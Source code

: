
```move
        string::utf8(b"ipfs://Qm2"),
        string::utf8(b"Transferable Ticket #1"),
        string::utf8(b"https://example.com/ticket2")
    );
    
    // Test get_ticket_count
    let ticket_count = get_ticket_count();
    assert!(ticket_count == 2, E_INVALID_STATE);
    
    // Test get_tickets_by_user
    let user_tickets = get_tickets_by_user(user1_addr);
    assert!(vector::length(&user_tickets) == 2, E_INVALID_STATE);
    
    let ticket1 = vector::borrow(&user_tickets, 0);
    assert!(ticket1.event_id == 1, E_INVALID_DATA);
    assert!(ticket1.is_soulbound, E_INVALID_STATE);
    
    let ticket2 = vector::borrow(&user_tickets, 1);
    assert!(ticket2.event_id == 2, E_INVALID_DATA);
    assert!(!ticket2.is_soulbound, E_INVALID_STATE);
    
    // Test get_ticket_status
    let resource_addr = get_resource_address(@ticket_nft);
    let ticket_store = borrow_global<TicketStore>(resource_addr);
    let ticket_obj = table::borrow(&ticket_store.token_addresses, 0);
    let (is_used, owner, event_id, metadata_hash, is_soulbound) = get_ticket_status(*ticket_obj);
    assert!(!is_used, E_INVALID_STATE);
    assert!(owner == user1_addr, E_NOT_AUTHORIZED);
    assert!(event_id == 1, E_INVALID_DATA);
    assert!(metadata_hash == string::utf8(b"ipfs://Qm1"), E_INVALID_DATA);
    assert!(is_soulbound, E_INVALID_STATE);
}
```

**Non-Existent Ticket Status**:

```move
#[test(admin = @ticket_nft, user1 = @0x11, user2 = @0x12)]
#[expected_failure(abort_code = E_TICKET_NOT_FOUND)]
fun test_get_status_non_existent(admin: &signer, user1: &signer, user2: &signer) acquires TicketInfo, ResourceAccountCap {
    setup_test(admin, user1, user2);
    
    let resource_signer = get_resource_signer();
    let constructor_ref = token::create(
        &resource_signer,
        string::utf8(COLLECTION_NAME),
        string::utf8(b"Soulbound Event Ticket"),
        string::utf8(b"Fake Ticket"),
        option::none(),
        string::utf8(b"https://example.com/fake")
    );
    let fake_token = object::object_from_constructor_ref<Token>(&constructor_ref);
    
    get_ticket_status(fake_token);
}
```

++++++++++++++++++++

TRY IT.
Word for word, output all of the material above.

SOLUTION FOR THIS TASK.
Source code

:
```move
        string::utf8(b"ipfs://Qm2"),
        string::utf8(b"Transferable Ticket #1"),
        string::utf8(b"https://example.com/ticket2")
    );
    
    // Test get_ticket_count
    let ticket_count = get_ticket_count();
    assert!(ticket_count == 2, E_INVALID_STATE);
    
    // Test get_tickets_by_user
    let user_tickets = get_tickets_by_user(user1_addr);
    assert!(vector::length(&user_tickets) == 2, E_INVALID_STATE);
    
    let ticket1 = vector::borrow(&user_tickets, 0);
    assert!(ticket1.event_id == 1, E_INVALID_DATA);
    assert!(ticket1.is_soulbound, E_INVALID_STATE);
    
    let ticket2 = vector::borrow(&user_tickets, 1);
    assert!(ticket2.event_id == 2, E_INVALID_DATA);
    assert!(!ticket2.is_soulbound, E_INVALID_STATE);
    
    // Test get_ticket_status
    let resource_addr = get_resource_address(@ticket_nft);
    let ticket_store = borrow_global<TicketStore>(resource_addr);
    let ticket_obj = table::borrow(&ticket_store.token_addresses, 0);
    let (is_used, owner, event_id, metadata_hash, is_soulbound) = get_ticket_status(*ticket_obj);
    assert!(!is_used, E_INVALID_STATE);
    assert!(owner == user1_addr, E_NOT_AUTHORIZED);
    assert!(event_id == 1, E_INVALID_DATA);
    assert!(metadata_hash == string::utf8(b"ipfs://Qm1"), E_INVALID_DATA);
    assert!(is_soulbound, E_INVALID_STATE);
}
```

**Non-Existent Ticket Status**:

```move
#[test(admin = @ticket_nft, user1 = @0x11, user2 = @0x12)]
#[expected_failure(abort_code = E_TICKET_NOT_FOUND)]
fun test_get_status_non_existent(admin: &signer, user1: &signer, user2: &signer) acquires TicketInfo, ResourceAccountCap {
    setup_test(admin, user1, user2);
    
    let resource_signer = get_resource_signer();
    let constructor_ref = token::create(
        &resource_signer,
        string::utf8(COLLECTION_NAME),
        string::utf8(b"Soulbound Event Ticket"),
        string::utf8(b"Fake Ticket"),
        option::none(),
        string::utf8(b"https://example.com/fake")
    );
    let fake_token = object::object_from_constructor_ref<Token>(&constructor_ref);
    
    get_ticket_status(fake_token);
}
```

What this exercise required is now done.